AFC North: Miami Heat

Walker's weekend mailbag

December, 18, 2010
Let's dig into the weekend mailbag.

Bengals fan from Sardinia, Ohio, writes: With Brett Favre retiring and Tarvaris Jackson in his last year, do you think the Minnesota Vikings would be willing to trade for Carson Palmer? If so what kind of compensation do you think they would get?

Walker: The trade market for Palmer is going to be interesting because he makes $11.5 million next year. Any team willing to trade for Palmer has to pay him like an elite quarterback when that's no longer the case. The AFC North blog reported Saturday that Palmer would not accept a pay cut this offseason to stay with the rebuilding Bengals (2-11). That could increase Palmer's chances of a trade or release from Cincinnati. But the Bengals also have to be careful. If word gets out that Cincinnati is willing to release Palmer to avoid paying that high salary, teams could simply wait for the quarterback to become available and negotiate a lower salary as a free agent. That way teams won't give the Bengals any compensation.

Hank from Westbrook, ME, writes: Do you see the Bengals giving Bernard Scott more playing time in the last three games?

Walker: Scott only got four carries last week, so it's hard to say. But I agree the Bengals should use Scott more down the stretch. In all likelihood, starting running back Cedric Benson will not return to Cincinnati. I'm not sure Scott can be a feature back, but the Bengals need to find out what his strengths are. Scott is averaging 4.8 yards per carry this season.

Jon Teams from Barboursville, W.Va., writes: What is the deal with Pittsburgh Steelers offensive coordinator Bruce Arians? Why has he not tried to utilize the run more?

Walker: It's a combination of having various injuries on the offensive line and having quarterback Ben Roethlisberger back under center. Pittsburgh ran the ball best when it had to. For the first month of the season, tailback Rashard Mendenhall was the only consistent offensive threat the team had. The Steelers were also healthy up front.
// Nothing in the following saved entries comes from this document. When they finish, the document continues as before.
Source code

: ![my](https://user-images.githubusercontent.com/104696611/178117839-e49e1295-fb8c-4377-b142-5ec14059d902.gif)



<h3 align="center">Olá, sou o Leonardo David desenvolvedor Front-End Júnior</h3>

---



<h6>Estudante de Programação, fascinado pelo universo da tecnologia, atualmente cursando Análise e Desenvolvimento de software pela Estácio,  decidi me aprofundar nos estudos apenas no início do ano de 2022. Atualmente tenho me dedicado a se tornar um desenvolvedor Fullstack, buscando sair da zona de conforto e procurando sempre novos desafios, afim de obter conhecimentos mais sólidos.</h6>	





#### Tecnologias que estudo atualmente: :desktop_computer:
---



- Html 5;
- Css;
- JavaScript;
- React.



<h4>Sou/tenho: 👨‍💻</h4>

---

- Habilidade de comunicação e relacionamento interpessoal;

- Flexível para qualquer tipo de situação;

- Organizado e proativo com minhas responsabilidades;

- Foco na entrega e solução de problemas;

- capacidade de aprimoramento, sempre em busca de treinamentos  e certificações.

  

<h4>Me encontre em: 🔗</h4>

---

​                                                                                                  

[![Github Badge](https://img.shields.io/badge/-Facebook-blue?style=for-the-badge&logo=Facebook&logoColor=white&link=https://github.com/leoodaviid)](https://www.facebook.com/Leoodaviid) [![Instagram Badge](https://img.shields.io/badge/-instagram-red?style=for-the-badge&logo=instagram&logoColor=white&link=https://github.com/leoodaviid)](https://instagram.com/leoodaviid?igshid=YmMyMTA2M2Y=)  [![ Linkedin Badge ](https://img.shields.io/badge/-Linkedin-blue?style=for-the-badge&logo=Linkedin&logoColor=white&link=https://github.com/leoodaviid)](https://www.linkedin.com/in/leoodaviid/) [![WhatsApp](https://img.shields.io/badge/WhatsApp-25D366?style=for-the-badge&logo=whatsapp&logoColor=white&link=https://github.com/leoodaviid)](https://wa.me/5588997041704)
Now the entire playbook is available with Roethlisberger and they pass a lot more, and the offensive line isn't healthy and blocking as well.

Peter from Virginia writes: Which offense is in more disarray at this point: Steelers or New York Jets?

Walker: The Steelers are having offensive line issues and the Jets are having quarterback issues. Both can really stall an offense. But it's harder to overcome poor quarterback play. So I would say the Jets have bigger issues at the moment.

Will from Alexandria, Va., writes: What do you think about the Steelers' chances in the playoffs? Do you think they can beat the New England Patriots?

Walker: I think the Steelers' chances are much better if they don't play the Patriots. Otherwise, the Steelers have as good a chance as anyone if they can get healthy.

Adam Gardner from Bel Air, Md., writes: Do you think Joe Flacco will ever become the Ravens' team leader, call audibles, and be up there with Peyton Manning and Tom Brady?

Walker: I never understood the expectations for Flacco to become Manning or Brady, who are two future Hall of Famers. I think Flacco is doing fine at this stage of his career. He has three playoff wins and is having a solid third season statistically. Ray Lewis is the leader of the Ravens, and that won't change until he retires. Flacco, for now, can just play well down the stretch and lead by example.

Brandon Crawford from Sykesville, Md., writes: With the Ravens really struggling on the offensive line, how much of this can you contribute to the loss of offensive tackle Jared Gaither?

Walker: That's a good question, Brandon. I almost forgot about Gaither, because he hasn't been available to the team all season. Gaither can be solid when he wants to be and could've helped Baltimore this year. But too often the Ravens had to stay on top of Gaither, and that gets tiring for an organization. He lost too much weight in the offseason and subsequently got hurt, and I think that was the final straw. Gaither is no longer a good fit with Baltimore, and I don't expect him to return next year.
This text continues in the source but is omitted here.